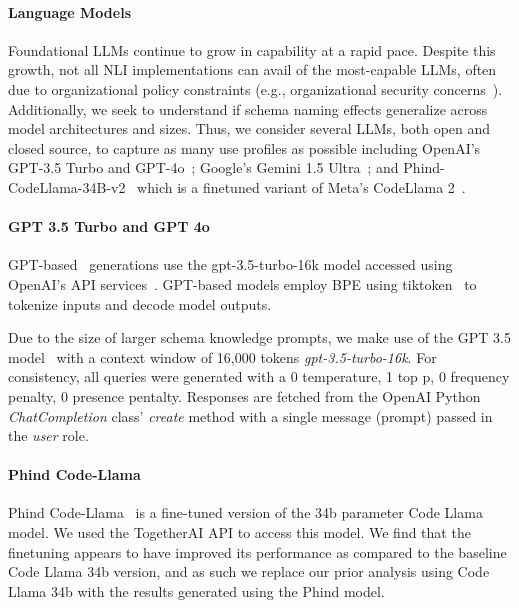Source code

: \paragraph{\textbf{Language Models}}
Foundational LLMs continue to grow in capability at a rapid pace.
Despite this growth, not all NLI implementations can avail of the most-capable LLMs, often due to organizational policy constraints (e.g., organizational security concerns~\cite{gsa-llm-directive}).
Additionally, we seek to understand if schema naming effects generalize across model architectures and sizes.
Thus, we consider several LLMs, both open and closed source, to capture as many use profiles as possible including OpenAI's GPT-3.5 Turbo and GPT-4o~\cite{openai-chatgpt-blog-post, openai-api-documentation}; Google's Gemini 1.5 Ultra~\cite{geminiteam2024gemini, geminiteam2024gemini15}; and Phind-CodeLlama-34B-v2~\cite{phind2022phindcodellama} which is a finetuned variant of Meta's CodeLlama 2~\cite{roziere2023code}.

\paragraph{GPT 3.5 Turbo and GPT 4o}
GPT-based~\cite{openai-chatgpt-blog-post} generations use the gpt-3.5-turbo-16k model accessed using OpenAI's API services~\cite{openai-api-documentation}. 
GPT-based models employ BPE using tiktoken~\cite{openai-tokenizer} to tokenize inputs and decode model outputs.

Due to the size of larger schema knowledge prompts, we make use of the GPT 3.5 model~\cite{openai-chatgpt-blog-post} with a context window of 16,000 tokens \emph{gpt-3.5-turbo-16k}.
For consistency, all queries were generated with a 0 temperature, 1 top p, 0 frequency penalty, 0 presence pentalty.
Responses are fetched from the OpenAI Python \emph{ChatCompletion} class' \emph{create} method with a single message (prompt) passed in the \emph{user} role. 

\paragraph{Phind Code-Llama}
Phind Code-Llama~\cite{phind2022phindcodellama} is a fine-tuned version of the 34b parameter Code Llama model.
We used the TogetherAI API to access this model.
We find that the finetuning appears to have improved its performance as compared to the baseline Code Llama 34b version, and as such we replace our prior analysis using Code Llama 34b with the results generated using the Phind model.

------

TASK STATEMENT: What is needed is an exact copy of the lines from the beginning of the data through the line containing "Thus, we consider", both included, without any pictures.

EXERCISE RESULT:
Source code

: \paragraph{\textbf{Language Models}}
Foundational LLMs continue to grow in capability at a rapid pace.
Despite this growth, not all NLI implementations can avail of the most-capable LLMs, often due to organizational policy constraints (e.g., organizational security concerns~\cite{gsa-llm-directive}).
Additionally, we seek to understand if schema naming effects generalize across model architectures and sizes.
Thus, we consider several LLMs, both open and closed source, to capture as many use profiles as possible including OpenAI's GPT-3.5 Turbo and GPT-4o~\cite{openai-chatgpt-blog-post, openai-api-documentation}; Google's Gemini 1.5 Ultra~\cite{geminiteam2024gemini, geminiteam2024gemini15}; and Phind-CodeLlama-34B-v2~\cite{phind2022phindcodellama} which is a finetuned variant of Meta's CodeLlama 2~\cite{roziere2023code}.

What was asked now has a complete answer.